Copy out each line of the material that includes the word "palette".
_ _ _
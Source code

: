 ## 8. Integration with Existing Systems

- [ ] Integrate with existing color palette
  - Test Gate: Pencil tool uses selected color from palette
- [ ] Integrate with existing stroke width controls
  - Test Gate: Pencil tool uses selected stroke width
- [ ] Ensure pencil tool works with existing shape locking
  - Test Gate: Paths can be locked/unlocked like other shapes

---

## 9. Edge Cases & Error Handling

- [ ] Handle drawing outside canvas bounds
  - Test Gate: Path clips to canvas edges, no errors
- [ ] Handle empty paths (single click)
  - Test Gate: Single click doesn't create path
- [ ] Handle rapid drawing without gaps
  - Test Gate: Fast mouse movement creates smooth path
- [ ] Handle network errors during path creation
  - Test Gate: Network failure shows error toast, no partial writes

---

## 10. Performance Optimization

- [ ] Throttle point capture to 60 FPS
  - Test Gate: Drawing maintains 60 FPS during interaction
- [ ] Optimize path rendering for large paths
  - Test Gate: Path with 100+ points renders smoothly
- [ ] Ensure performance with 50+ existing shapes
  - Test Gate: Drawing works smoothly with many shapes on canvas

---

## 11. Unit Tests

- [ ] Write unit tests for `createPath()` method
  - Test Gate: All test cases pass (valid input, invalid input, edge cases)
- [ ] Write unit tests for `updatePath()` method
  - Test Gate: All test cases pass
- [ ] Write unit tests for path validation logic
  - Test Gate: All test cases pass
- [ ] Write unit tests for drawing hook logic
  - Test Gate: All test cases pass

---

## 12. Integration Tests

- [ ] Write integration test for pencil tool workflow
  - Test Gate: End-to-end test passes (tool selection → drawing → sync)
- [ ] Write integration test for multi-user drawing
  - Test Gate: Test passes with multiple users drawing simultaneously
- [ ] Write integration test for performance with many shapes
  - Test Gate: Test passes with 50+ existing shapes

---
_ _ _
▶ _WORKED SOLUTION_
- [ ] Integrate with existing color palette
  - Test Gate: Pencil tool uses selected color from palette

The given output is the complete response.